● **Goal of the exercise**
From the data below, return only the lines from the one with "https://api.pota.app/activator/all?year=2023" through the one with "I’m Yogesh Shrestha", exact and inclusive, with pictures left out.
· · · ·
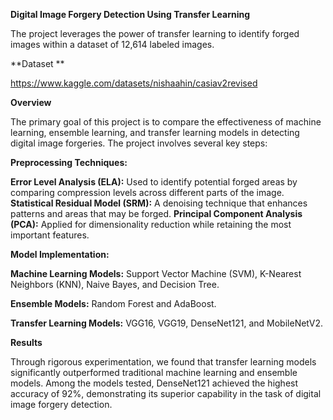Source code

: **Digital Image Forgery Detection Using Transfer Learning**

The project leverages the power of transfer learning to identify forged images within a dataset of 12,614 labeled images.

**Dataset **

https://www.kaggle.com/datasets/nishaahin/casiav2revised


**Overview**

The primary goal of this project is to compare the effectiveness of machine learning, ensemble learning, and transfer learning models in detecting digital image forgeries. The project involves several key steps:

**Preprocessing Techniques:**

**Error Level Analysis (ELA):** Used to identify potential forged areas by comparing compression levels across different parts of the image.
**Statistical Residual Model (SRM):** A denoising technique that enhances patterns and areas that may be forged.
**Principal Component Analysis (PCA):** Applied for dimensionality reduction while retaining the most important features.

**Model Implementation:**

**Machine Learning Models:** Support Vector Machine (SVM), K-Nearest Neighbors (KNN), Naive Bayes, and Decision Tree.

**Ensemble Models:** Random Forest and AdaBoost.

**Transfer Learning Models:** VGG16, VGG19, DenseNet121, and MobileNetV2.

**Results**

Through rigorous experimentation, we found that transfer learning models significantly outperformed traditional machine learning and ensemble models. Among the models tested, DenseNet121 achieved the highest accuracy of 92%, demonstrating its superior capability in the task of digital image forgery detection.
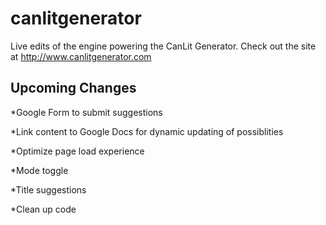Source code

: # canlitgenerator

Live edits of the engine powering the CanLit Generator. Check out the site at http://www.canlitgenerator.com


Upcoming Changes
---
*Google Form to submit suggestions

*Link content to Google Docs for dynamic updating of possiblities

*Optimize page load experience

*Mode toggle

*Title suggestions

*Clean up code

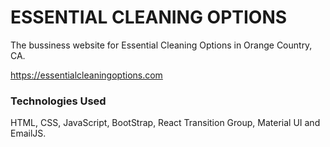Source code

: # ESSENTIAL CLEANING OPTIONS

The bussiness website for Essential Cleaning Options in Orange Country, CA.

https://essentialcleaningoptions.com

### Technologies Used

HTML, CSS, JavaScript, BootStrap, React Transition Group, Material UI and EmailJS.
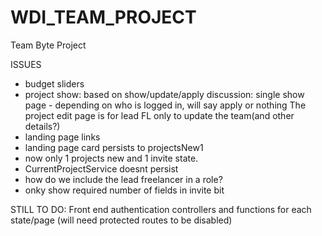 # WDI_TEAM_PROJECT
Team Byte Project

ISSUES
- budget sliders
- project show: based on show/update/apply discussion:
single show page - depending on who is logged in, will say apply or nothing
The project edit page is for lead FL only to update the team(and other details?)
- landing page links
- landing page card persists to projectsNew1
- now only 1 projects new and 1 invite state.
- CurrentProjectService doesnt persist
- how do we include the lead freelancer in a role?
- onky show required number of fields in invite bit

STILL TO DO:
Front end authentication
controllers and functions for each state/page (will need protected routes to be disabled)

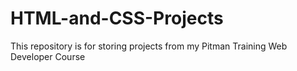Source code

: # HTML-and-CSS-Projects
This repository is for storing projects from my Pitman Training Web Developer Course
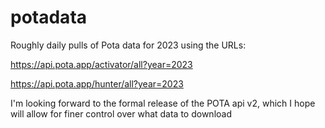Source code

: # potadata

Roughly daily pulls of Pota data for 2023 using the URLs:

https://api.pota.app/activator/all?year=2023

https://api.pota.app/hunter/all?year=2023

I'm looking forward to the formal release of the POTA api v2, which I hope will allow for finer control over what data to download
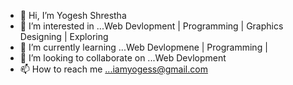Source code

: - 👋 Hi, I’m Yogesh Shrestha
- 👀 I’m interested in ...Web Devlopment | Programming | Graphics Designing | Exploring
- 🌱 I’m currently learning ...Web Devlopmene | Programming | 
- 💞️ I’m looking to collaborate on ...Web Devlopment
- 📫 How to reach me ...iamyogess@gmail.com

<!---
iamyogess/iamyogess is a ✨ special ✨ repository because its `README.md` (this file) appears on your GitHub profile.
You can click the Preview link to take a look at your changes.
--->
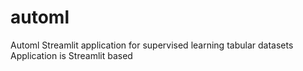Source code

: # automl
Automl Streamlit application for supervised learning tabular datasets
Application is Streamlit based
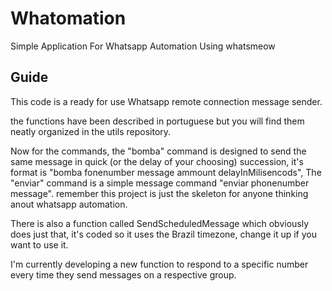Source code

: # Whatomation
Simple Application For Whatsapp Automation Using whatsmeow

## Guide
This code is a ready for use Whatsapp remote connection message sender.

the functions have been described in portuguese but you will find them neatly organized in the utils repository.

Now for the commands, the "bomba" command is designed to send the same message in quick (or the delay of your choosing) succession, it's format is "bomba fonenumber message ammount delayInMilisencods", The "enviar" command is a simple message command "enviar phonenumber message". remember this project is just the skeleton for anyone thinking anout whatsapp automation.

There is also a function called SendScheduledMessage which obviously does just that, it's coded so it uses the Brazil timezone, change it up if you want to use it.

I'm currently developing a new function to respond to a specific number every time they send messages on a respective group.

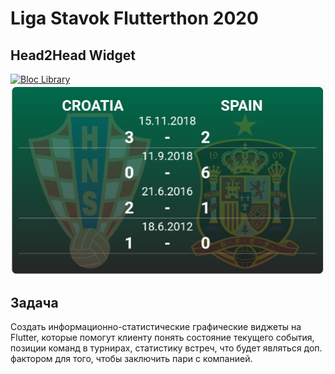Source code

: # Liga Stavok Flutterthon 2020

## Head2Head Widget
<a href="https://github.com/felangel/bloc"><img src="https://tinyurl.com/bloc-library" alt="Bloc Library"></a>
![](https://github.com/roketstorm/ligastavok-flutterthon/blob/master/screen.jpg)

## Задача
Создать информационно-статистические графические виджеты на Flutter, которые помогут клиенту понять состояние текущего события, позиции команд в турнирах, статистику встреч, что будет являться доп. фактором для того, чтобы заключить пари с компанией.
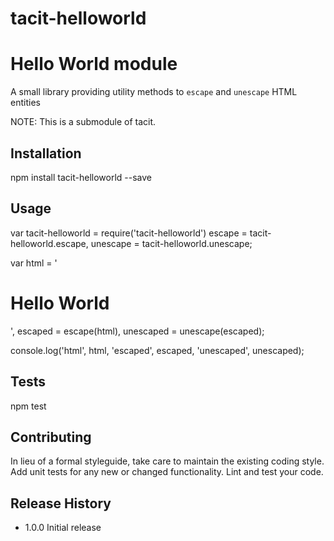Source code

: # tacit-helloworld

Hello World module
==================

A small library providing utility methods to `escape` and `unescape` HTML entities

NOTE: This is a submodule of tacit.

## Installation

  npm install tacit-helloworld --save

## Usage

  var tacit-helloworld = require('tacit-helloworld')
      escape = tacit-helloworld.escape,
      unescape = tacit-helloworld.unescape;

  var html = '<h1>Hello World</h1>',
      escaped = escape(html),
      unescaped = unescape(escaped);

  console.log('html', html, 'escaped', escaped, 'unescaped', unescaped);

## Tests

  npm test

## Contributing

In lieu of a formal styleguide, take care to maintain the existing coding style.
Add unit tests for any new or changed functionality. Lint and test your code.

## Release History

* 1.0.0 Initial release

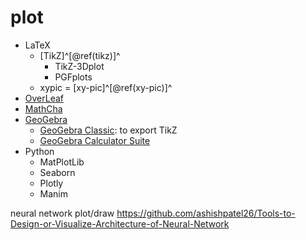 # plot

- LaTeX
  - [TikZ]^[\@ref(tikz)]^
    - TikZ-3Dplot
    - PGFplots
  - xypic = [xy-pic]^[\@ref(xy-pic)]^
- [OverLeaf](https://www.overleaf.com/)
- [MathCha](https://www.mathcha.io/)
- [GeoGebra](https://www.geogebra.org/)
  - [GeoGebra Classic](https://www.geogebra.org/classic): to export TikZ
  - [GeoGebra Calculator Suite](https://www.geogebra.org/calculator)
- Python
  - MatPlotLib
  - Seaborn
  - Plotly
  - Manim

neural network plot/draw
https://github.com/ashishpatel26/Tools-to-Design-or-Visualize-Architecture-of-Neural-Network
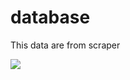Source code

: # database

This data are from scraper<p>
![](https://visitor-badge.glitch.me/badge?page_id=irwanx/db)
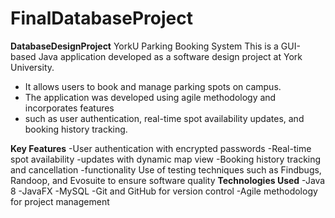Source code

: # FinalDatabaseProject

**DatabaseDesignProject**
YorkU Parking Booking System This is a GUI-based Java application developed as a software design project at York University. 
- It allows users to book and manage parking spots on campus. 
- The application was developed using agile methodology and incorporates features 
- such as user authentication, real-time spot availability updates, and booking history tracking.

**Key Features**
-User authentication with encrypted passwords 
-Real-time spot availability 
-updates with dynamic map view 
-Booking history tracking and cancellation 
-functionality Use of testing techniques such as Findbugs, Randoop, and Evosuite to ensure software quality 
**Technologies Used**
-Java 8 
-JavaFX 
-MySQL
-Git and GitHub for version control 
-Agile methodology for project management 
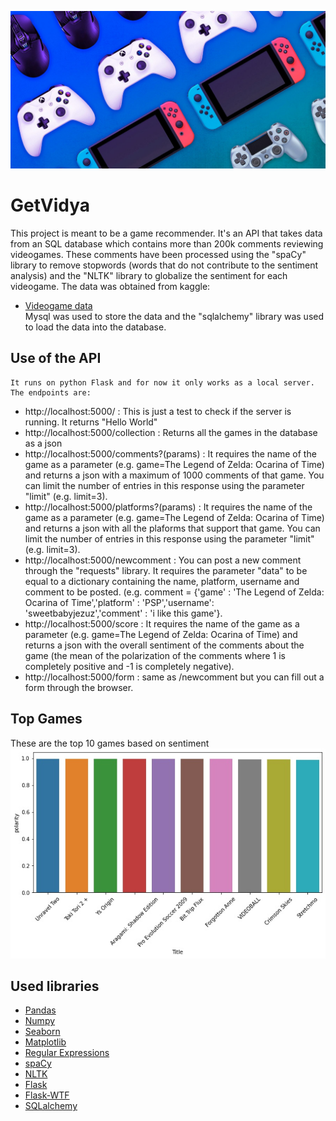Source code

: ![videogames](https://github.com/DiegoCefalo/GetVidya/blob/main/img/national-video-games-day.jpg)
# GetVidya
This project is meant to be a game recommender. It's an API that takes data from an SQL database which contains more than 200k comments reviewing videogames. These comments have been processed using the "spaCy" library to remove stopwords (words that do not contribute to the sentiment analysis) and the "NLTK" library to globalize the sentiment for each videogame. The data was obtained from kaggle:
* [Videogame data](https://www.kaggle.com/dahlia25/metacritic-video-game-comments)</br>
    Mysql was used to store the data and the "sqlalchemy" library was used to load the data into the database.
## Use of the API
    It runs on python Flask and for now it only works as a local server. The endpoints are:
* http://localhost:5000/ : This is just a test to check if the server is running. It returns "Hello World"
* http://localhost:5000/collection : Returns all the games in the database as a json
* http://localhost:5000/comments?(params) : It requires the name of the game as a parameter (e.g. game=The Legend of Zelda: Ocarina of Time) and returns a json with a maximum of 1000 comments of that game. You can limit the number of entries in this response using the parameter "limit" (e.g. limit=3).
* http://localhost:5000/platforms?(params) : It requires the name of the game as a parameter (e.g. game=The Legend of Zelda: Ocarina of Time) and returns a json with all the plaforms that support that game. You can limit the number of entries in this response using the parameter "limit" (e.g. limit=3).
* http://localhost:5000/newcomment : You can post a new comment through the "requests" library. It requires the parameter "data" to be equal to a dictionary containing the name, platform, username and comment to be posted. (e.g. comment = {'game' : 'The Legend of Zelda: Ocarina of Time','platform' : 'PSP','username': 'sweetbabyjezuz','comment' : 'i like this game'}.
* http://localhost:5000/score : It requires the name of the game as a parameter (e.g. game=The Legend of Zelda: Ocarina of Time) and returns a json with the overall sentiment of the comments about the game (the mean of the polarization of the comments where 1 is completely positive and -1 is completely negative). 
* http://localhost:5000/form :  same as /newcomment but you can fill out a form through the browser.
## Top Games
These are the top 10 games based on sentiment</br>
![top games](https://github.com/DiegoCefalo/GetVidya/blob/main/img/topgames.jpg)
 
 ## Used libraries
 * [Pandas](https://pandas.pydata.org/docs/)
 * [Numpy](https://numpy.org/doc/stable/)
 * [Seaborn](https://seaborn.pydata.org/)
 * [Matplotlib](https://matplotlib.org/stable/index.html)
 * [Regular Expressions](https://docs.python.org/3/library/re.html)
 * [spaCy](https://spacy.io/usage)
 * [NLTK](https://www.nltk.org/)
 * [Flask](https://flask.palletsprojects.com/en/2.0.x/)
 * [Flask-WTF](https://flask-wtf.readthedocs.io/en/0.15.x/)
 * [SQLalchemy](https://docs.sqlalchemy.org/en/14/)
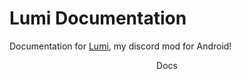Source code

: # **Lumi Documentation**

Documentation for [Lumi](https://github.com/C0C0B01/Lumi), my discord mod for Android!

  <body>
    <header class="header">
      <aside class="left-menu">
        <div class="menu-icon-container">
          <a href="#">
            <i class="fa-solid fa-gamepad"></i>
          </a>
          <span>Docs</span>
        </div>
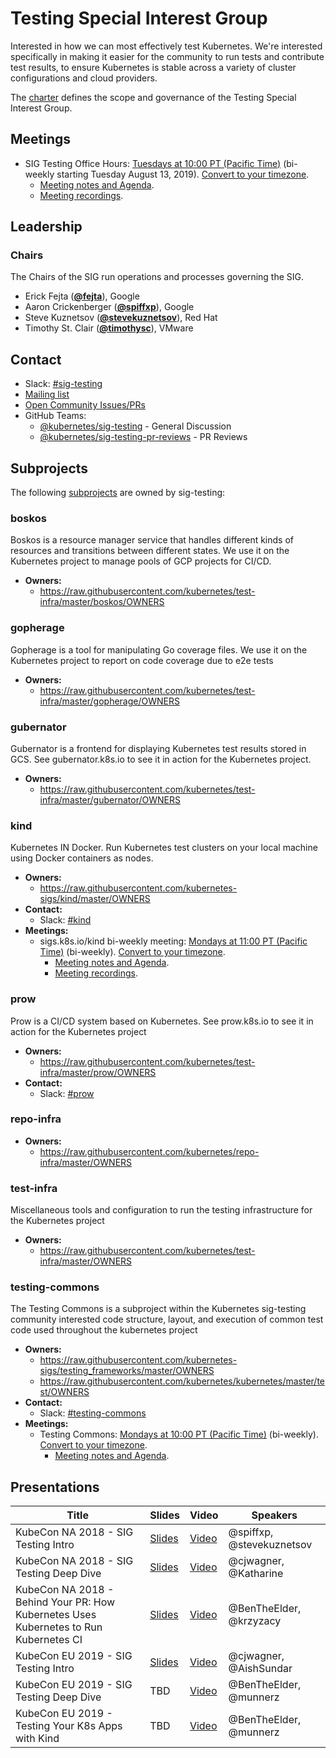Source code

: <!---
This is an autogenerated file!

Please do not edit this file directly, but instead make changes to the
sigs.yaml file in the project root.

To understand how this file is generated, see https://git.k8s.io/community/generator/README.md
--->
# Testing Special Interest Group

Interested in how we can most effectively test Kubernetes. We're interested specifically in making it easier for the community to run tests and contribute test results, to ensure Kubernetes is stable across a variety of cluster configurations and cloud providers.

The [charter](charter.md) defines the scope and governance of the Testing Special Interest Group.

## Meetings
* SIG Testing Office Hours: [Tuesdays at 10:00 PT (Pacific Time)](https://docs.google.com/document/d/1FQx0BPlkkl1Bn0c9ocVBxYIKojpmrS1CFP5h0DI68AE/edit) (bi-weekly starting Tuesday August 13, 2019). [Convert to your timezone](http://www.thetimezoneconverter.com/?t=10:00&tz=PT%20%28Pacific%20Time%29).
  * [Meeting notes and Agenda](https://bit.ly/k8s-sig-testing-notes).
  * [Meeting recordings](https://bit.ly/k8s-sig-testing-videos).

## Leadership

### Chairs
The Chairs of the SIG run operations and processes governing the SIG.

* Erick Fejta (**[@fejta](https://github.com/fejta)**), Google
* Aaron Crickenberger (**[@spiffxp](https://github.com/spiffxp)**), Google
* Steve Kuznetsov (**[@stevekuznetsov](https://github.com/stevekuznetsov)**), Red Hat
* Timothy St. Clair (**[@timothysc](https://github.com/timothysc)**), VMware

## Contact
- Slack: [#sig-testing](https://kubernetes.slack.com/messages/sig-testing)
- [Mailing list](https://groups.google.com/forum/#!forum/kubernetes-sig-testing)
- [Open Community Issues/PRs](https://github.com/kubernetes/community/labels/sig%2Ftesting)
- GitHub Teams:
    - [@kubernetes/sig-testing](https://github.com/orgs/kubernetes/teams/sig-testing) - General Discussion
    - [@kubernetes/sig-testing-pr-reviews](https://github.com/orgs/kubernetes/teams/sig-testing-pr-reviews) - PR Reviews

## Subprojects

The following [subprojects][subproject-definition] are owned by sig-testing:
### boskos
Boskos is a resource manager service that handles different kinds of resources and transitions between different states. We use it on the Kubernetes project to manage pools of GCP projects for CI/CD.
- **Owners:**
  - https://raw.githubusercontent.com/kubernetes/test-infra/master/boskos/OWNERS
### gopherage
Gopherage is a tool for manipulating Go coverage files. We use it on the Kubernetes project to report on code coverage due to e2e tests
- **Owners:**
  - https://raw.githubusercontent.com/kubernetes/test-infra/master/gopherage/OWNERS
### gubernator
Gubernator is a frontend for displaying Kubernetes test results stored in GCS. See gubernator.k8s.io to see it in action for the Kubernetes project.
- **Owners:**
  - https://raw.githubusercontent.com/kubernetes/test-infra/master/gubernator/OWNERS
### kind
Kubernetes IN Docker. Run Kubernetes test clusters on your local machine using Docker containers as nodes.
- **Owners:**
  - https://raw.githubusercontent.com/kubernetes-sigs/kind/master/OWNERS
- **Contact:**
  - Slack: [#kind](https://kubernetes.slack.com/messages/kind)
- **Meetings:**
  - sigs.k8s.io/kind bi-weekly meeting: [Mondays at 11:00 PT (Pacific Time)](https://docs.google.com/document/d/1FQx0BPlkkl1Bn0c9ocVBxYIKojpmrS1CFP5h0DI68AE/edit) (bi-weekly). [Convert to your timezone](http://www.thetimezoneconverter.com/?t=11:00&tz=PT%20%28Pacific%20Time%29).
    - [Meeting notes and Agenda](https://docs.google.com/document/d/1b9Ppm7ZT_tMWRs5Ph1zGJJKb5nF9c3ZHzMwg1olJIrc/edit).
    - [Meeting recordings](https://bit.ly/k8s-sig-testing-videos).
### prow
Prow is a CI/CD system based on Kubernetes. See prow.k8s.io to see it in action for the Kubernetes project
- **Owners:**
  - https://raw.githubusercontent.com/kubernetes/test-infra/master/prow/OWNERS
- **Contact:**
  - Slack: [#prow](https://kubernetes.slack.com/messages/prow)
### repo-infra
- **Owners:**
  - https://raw.githubusercontent.com/kubernetes/repo-infra/master/OWNERS
### test-infra
Miscellaneous tools and configuration to run the testing infrastructure for the Kubernetes project
- **Owners:**
  - https://raw.githubusercontent.com/kubernetes/test-infra/master/OWNERS
### testing-commons
The Testing Commons is a subproject within the Kubernetes sig-testing community interested code structure, layout, and execution of common test code used throughout the kubernetes project
- **Owners:**
  - https://raw.githubusercontent.com/kubernetes-sigs/testing_frameworks/master/OWNERS
  - https://raw.githubusercontent.com/kubernetes/kubernetes/master/test/OWNERS
- **Contact:**
  - Slack: [#testing-commons](https://kubernetes.slack.com/messages/testing-commons)
- **Meetings:**
  - Testing Commons: [Mondays at 10:00 PT (Pacific Time)](https://docs.google.com/document/d/1FQx0BPlkkl1Bn0c9ocVBxYIKojpmrS1CFP5h0DI68AE/edit) (bi-weekly). [Convert to your timezone](http://www.thetimezoneconverter.com/?t=10:00&tz=PT%20%28Pacific%20Time%29).
    - [Meeting notes and Agenda](https://docs.google.com/document/d/1TOC8vnmlkWw6HRNHoe5xSv5-qv7LelX6XK3UVCHuwb0/edit#heading=h.tnoevy5f439o).

[subproject-definition]: https://github.com/kubernetes/community/blob/master/governance.md#subprojects
<!-- BEGIN CUSTOM CONTENT -->

## Presentations

| Title | Slides | Video | Speakers |
| ----- | ------ | ----- | -------- |
| KubeCon NA 2018 - SIG Testing Intro | [Slides](https://docs.google.com/presentation/d/1HOQ2df_AT-vIuz-JNaJol2oiGq84m50h9T49_5WgEaI/edit?usp=sharing) | [Video](https://www.youtube.com/watch?v=7-_O41W3FRU) | @spiffxp, @stevekuznetsov |
| KubeCon NA 2018 - SIG Testing Deep Dive | [Slides](https://static.sched.com/hosted_files/kccna18/9b/Kubecon%20Seattle%20SIG-Testing%20Deep%20Dive%20%281%29.pdf) | [Video](https://www.youtube.com/watch?v=1rwiKDTJILY) | @cjwagner, @Katharine |
| KubeCon NA 2018 - Behind Your PR: How Kubernetes Uses Kubernetes to Run Kubernetes CI | [Slides](https://static.sched.com/hosted_files/kccna18/3e/KubeCon%20Seattle%20Talk.pdf) | [Video](https://www.youtube.com/watch?v=pz0lpl6h-Gc) | @BenTheElder, @krzyzacy |
| KubeCon EU 2019 - SIG Testing Intro | [Slides](https://static.sched.com/hosted_files/kccnceu19/c8/SIG-Testing%20Intro%20Kubecon%20EU%202019.pdf) | [Video](https://www.youtube.com/watch?v=_uO5gHVTzF8) | @cjwagner, @AishSundar |
| KubeCon EU 2019 - SIG Testing Deep Dive | TBD | [Video](https://www.youtube.com/watch?v=6m9frvTxK0o) | @BenTheElder, @munnerz |
| KubeCon EU 2019 - Testing Your K8s Apps with Kind | TBD | [Video](https://www.youtube.com/watch?v=8KtmevMFfxA) | @BenTheElder, @munnerz | 


<!-- END CUSTOM CONTENT -->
· · · ·
● **Exercise response**
https://api.pota.app/activator/all?year=2023

https://api.pota.app/hunter/all?year=2023

I'm looking forward to the formal release of the POTA api v2, which I hope will allow for finer control over what data to download
Source code

: - 👋 Hi, I’m Yogesh Shrestha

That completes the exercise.